Alzheimer’s Disease has become a major topic of discussion in the US. With an increase in the number of cases (every 69 seconds someone new is diagnosed with AD in the US) and the rise in age-related health care costs, there has been a push for more research and better diagnostic tools. According to the Alzheimer’s Association’s website, 5.4 million Americans are living with Alzheimer’s Disease (AD), and it is now the number 6 cause of death in the US. In April, the National Institute on Aging along with the Alzheimer’s Association released updated guidelines for diagnosing the disease. This is the first revision to happen in 27 years. The guidelines now include categories for earlier stages of the disease. The categories include a pre-clinical phase where changes in the brain like a build-up of amyloids are detected on a PET scan or in the cerebrospinal fluid (CSF). However, detection of these biomarkers is not a guarantee that AD symptoms will develop. These biomarkers are still being studied so this phase is designated for a research setting.
The second phase is pre-dementia or mild cognitive impairment (MCI). This stage occurs when an individual experiences gradual, progressive cognitive decline due to the accumulation of AD pathology in the brain. The new diagnostic tools will aid doctors in diagnosing MCI due to AD in any clinical setting without the use of specialized tests and procedures.
The third phase is Alzheimer’s dementia. The criteria for this phase of the disease is used by doctors to determine the causes and progression of the patient’s cognitive decline.

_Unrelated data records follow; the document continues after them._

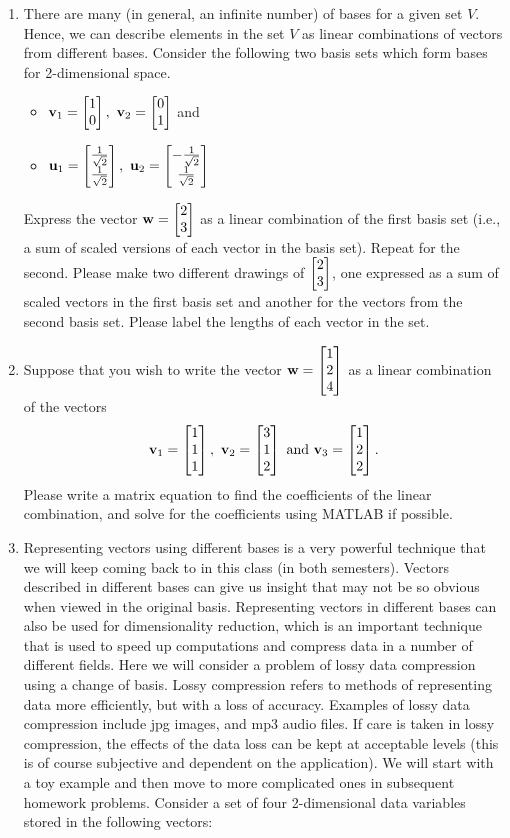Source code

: \begin{prob}
\begin{enumerate}
\item There are many (in general, an infinite number) of bases for a given set $V$. Hence, we can describe elements in the set $V$ as linear combinations of vectors from different bases. Consider the following two basis sets which form bases for 2-dimensional space.
   \begin{itemize}
       \item
        $\mathbf{v}_1 = \twobyone{1}{0}, \ \mathbf{v}_2 = \twobyone{0}{1}$  and
    \item
        $\mathbf{u}_1 = \begin{bmatrix} \frac{1}{\sqrt{2}} \\ \frac{1}{\sqrt{2}} \end{bmatrix}, \ \mathbf{u}_2 = \begin{bmatrix} -\frac{1}{\sqrt{2}} \\ \frac{1}{\sqrt{2}} \end{bmatrix}$
    \end{itemize}

    Express the vector $\mathbf{w} = \begin{bmatrix} 2 \\ 3 \end{bmatrix}$ as a linear combination of the first basis set (i.e., a sum of scaled versions of each vector in the basis set). Repeat for the second. Please make two different drawings of $\begin{bmatrix} 2 \\ 3 \end{bmatrix}$, one expressed as a sum of scaled vectors in the first basis set and another for the vectors from the second basis set. Please label the lengths of each vector in the set.


\item Suppose that you wish to write the vector $\mathbf{w} =\begin{bmatrix} 1 \\ 2 \\ 4 \end{bmatrix}$ as a linear combination of the vectors
$$\mathbf{v}_1 =\threebyone{1}{1}{1}, \ \mathbf{v}_2=\threebyone{3}{1}{2} \text{ and } \mathbf{v}_3=\threebyone{1}{2}{2}.$$
 Please write a matrix equation to find the coefficients of the linear combination, and solve for the coefficients using MATLAB if possible.



\item Representing vectors using different bases is a very powerful technique that we will keep coming back to in this class (in both semesters). Vectors described in different bases can give us insight that may not be so obvious when viewed in the original basis.  Representing vectors in different bases can also be used for dimensionality reduction, which is an important technique that is used to speed up computations and compress data in a number of different fields. Here we will consider a problem of lossy data compression using a change of basis. Lossy compression refers to methods of representing data more efficiently, but with a loss of accuracy. Examples of lossy data compression include jpg images, and mp3 audio files.     If care is taken in lossy compression, the effects of the data loss can be kept at acceptable levels (this is of course subjective and dependent on the application). We will start with a toy example and then move to  more complicated ones in subsequent homework problems.
    Consider a set of four 2-dimensional data variables stored in the following vectors:




\end{enumerate}
\end{prob}
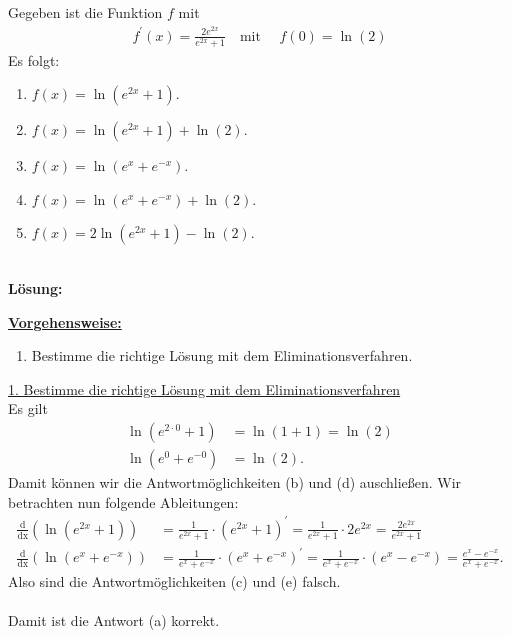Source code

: \subsection*{}
Gegeben ist die Funktion $ f $ mit 
\begin{align*}
	f^\prime(x) = \frac{2 e^{2x}}{e^{2x} + 1} \quad \textrm{mit } \quad f(0) = \ln(2)
\end{align*}
Es folgt:
\renewcommand{\labelenumi}{(\alph{enumi})}
\begin{enumerate}
	\item 
	$f(x) = \ln(e^{2x} +1) $.
	\item
	$f(x) = \ln(e^{2x} +1) + \ln(2) $.
	\item
	$f(x) = \ln(e^{x} +e^{-x}) $.
	\item
	$f(x) = \ln(e^{x} +e^{-x}) + \ln(2) $.	
	\item
	$f(x) = 2 \ln(e^{2x} +1) - \ln(2) $.
\end{enumerate}
\ \\
\textbf{Lösung:}
\begin{mdframed}
\underline{\textbf{Vorgehensweise:}}
\renewcommand{\labelenumi}{\theenumi.}
\begin{enumerate}
\item Bestimme die richtige Lösung mit dem Eliminationsverfahren.
\end{enumerate}
\end{mdframed}

\underline{1. Bestimme die richtige Lösung mit dem Eliminationsverfahren}\\
Es gilt 
\begin{align*}
	\ln(e^{2\cdot 0} +1) &= \ln ( 1+ 1 ) = \ln (2)\\
	\ln(e^{0} + e^{-0})&= \ln(2).
\end{align*}
Damit können wir die Antwortmöglichkeiten (b) und (d) auschließen.
Wir betrachten nun folgende Ableitungen:
\begin{align*}
	\frac{\mathrm{d}}{\mathrm{dx}}
	\left(\ln(e^{2x} +1)\right)
	&=
	\frac{1}{e^{2x} +1} \cdot (e^{2x} +1)^\prime
	=
	\frac{1}{e^{2x} +1} \cdot 2 e^{2x}
	=
	\frac{ 2 e^{2x}}{e^{2x} +1}\\
	\frac{\mathrm{d}}{\mathrm{dx}}
	\left(\ln(e^{x} +e^{-x})\right)
	&=
	\frac{1}{e^{x} +e^{-x}} \cdot (e^{x} +e^{-x})^\prime
	=
	\frac{1}{e^{x} +e^{-x}} \cdot (e^x - e^{-x})
	=
	\frac{e^x - e^{-x}}{e^{x} +e^{-x}}.
\end{align*}
Also sind die Antwortmöglichkeiten (c) und (e) falsch.\\
\\
Damit ist die Antwort (a) korrekt.   

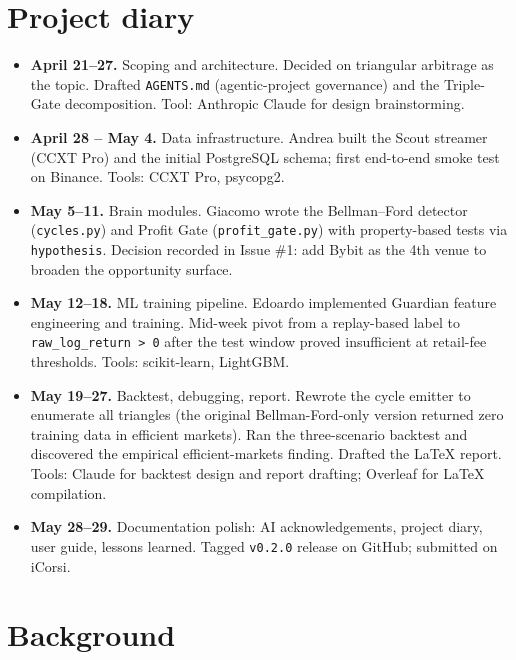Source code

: \documentclass[11pt,a4paper]{article}
\begin{document}
\section{Project diary}
\label{sec:diary}

\begin{itemize}[leftmargin=*, itemsep=0pt]
    \item \textbf{April 21--27.} Scoping and architecture. Decided on triangular arbitrage as the topic. Drafted \texttt{AGENTS.md} (agentic-project governance) and the Triple-Gate decomposition. Tool: Anthropic Claude for design brainstorming.
    \item \textbf{April 28 -- May 4.} Data infrastructure. Andrea built the Scout streamer (CCXT Pro) and the initial PostgreSQL schema; first end-to-end smoke test on Binance. Tools: CCXT Pro, psycopg2.
    \item \textbf{May 5--11.} Brain modules. Giacomo wrote the Bellman--Ford detector (\texttt{cycles.py}) and Profit Gate (\texttt{profit\_gate.py}) with property-based tests via \texttt{hypothesis}. Decision recorded in Issue \#1: add Bybit as the 4th venue to broaden the opportunity surface.
    \item \textbf{May 12--18.} ML training pipeline. Edoardo implemented Guardian feature engineering and training. Mid-week pivot from a replay-based label to \texttt{raw\_log\_return > 0} after the test window proved insufficient at retail-fee thresholds. Tools: scikit-learn, LightGBM.
    \item \textbf{May 19--27.} Backtest, debugging, report. Rewrote the cycle emitter to enumerate all triangles (the original Bellman-Ford-only version returned zero training data in efficient markets). Ran the three-scenario backtest and discovered the empirical efficient-markets finding. Drafted the LaTeX report. Tools: Claude for backtest design and report drafting; Overleaf for LaTeX compilation.
    \item \textbf{May 28--29.} Documentation polish: AI acknowledgements, project diary, user guide, lessons learned. Tagged \texttt{v0.2.0} release on GitHub; submitted on iCorsi.
\end{itemize}

\section{Background}
\label{sec:background}
\end{document}
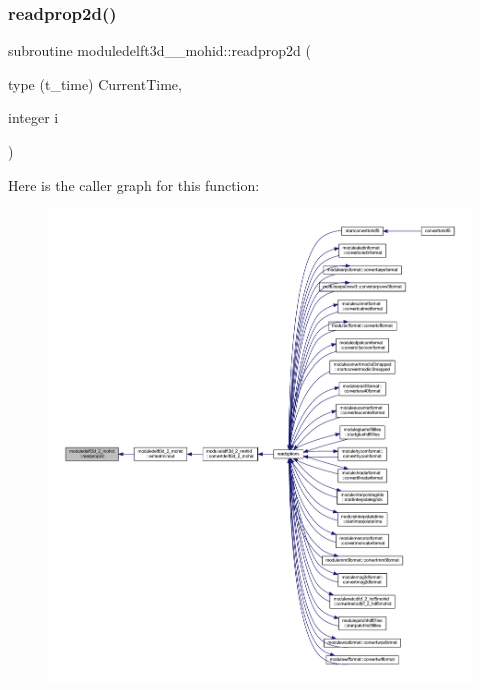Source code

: \subsubsection{\texorpdfstring{readprop2d()}{readprop2d()}}
{\footnotesize\ttfamily subroutine moduledelft3d\+\_\+\_\+mohid\+::readprop2d (\begin{DoxyParamCaption}\item[{type (t\+\_\+time)}]{Current\+Time,  }\item[{integer}]{i }\end{DoxyParamCaption})\hspace{0.3cm}{\ttfamily [private]}}

Here is the caller graph for this function\+:\nopagebreak
\begin{figure}[H]
\begin{center}
\leavevmode
\includegraphics[width=350pt]{namespacemoduledelft3d__2__mohid_a34356a964207fa4a212d0973afb377b2_icgraph}
\end{center}
\end{figure}
\mbox{\label{namespacemoduledelft3d__2__mohid_a6327ce6561d3a18563b847433529a19d}}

They also expand beyond memory loss to other areas of cognition like visual-spatial skills, word recall, and reasoning skills.
Can these new diagnostic guidelines be helpful to patients?
There is a lot of fear surrounding this disease. In fact, surveys show that people fear getting Alzheimer’s Disease more than cancer. So, for some people “ignorance is bliss” making an early diagnosis undesirable. Although AD is not curable and cannot be prevented, in some cases you can delay the onset of symptoms and slow the disease’s affect. This means that an early clinical diagnosis could be beneficial.
• Medication can be used to treat symptoms and behaviors like memory loss, depression, anxiety and insomnia.
• Building up your cognitive reserve can help as well. Cognitive reserve is like a buffer that can shield you from the progression of decline. You strengthen it by keeping the brain stimulated through activities that use novelty, complexity and variety.
• Symptoms such as memory loss or confusion can be attributed to other conditions, so it is important to determine if other medical factors need to be addressed. Such issues can be caused by thyroid problems, sleep disorders, severe stress, drug interactions and vitamin deficiencies, and can be reversed. For more information about treatment and support, visit the Alzheimer’s Association website, www.alz.org. For recommendations on activities to strengthen your cognitive reserve, visit our website, marblesthebrainstore.com or come to one of our stores and speak with one of our brain coaches.
What do you think?
Seeking a diagnosis and treatment is a very personal and emotional decision. If you began to experience some mild cognitive changes like memory loss or difficulty thinking, would you want to find out what is causing it right away or would you delay finding out?
•M.S. Albert et al.,The Diagnosis of Mild Cognitive Impairment Due to Alzheimer’s Disease: Recommendations from the National Institute on Aging and Alzheimer’s Association workgroup.Alzheimer’s & Dementia. (2011) 1–10.
•G.M. McKhann et al., The diagnosis of dementia due to Alzheimer’s disease:
Recommendations from the National Institute on Aging and the Alzheimer’s Association workgroup. Alzheimer’s & Dementia.(2011) 1–7.
•NIH News. (2011). Alzheimer’s diagnostic guidelines updated for first time in decades. [Press Release]Retrieved from http://www.nih.gov/news/health/apr2011/nia-19.htm.
•R.A. Sperling et al. , Toward defining the preclinical stages of Alzheimer’s disease:
Recommendations from the National Institute on Aging and the Alzheimer’s Association workgroup.Alzheimer’s & Dementia.(2011) 1–13.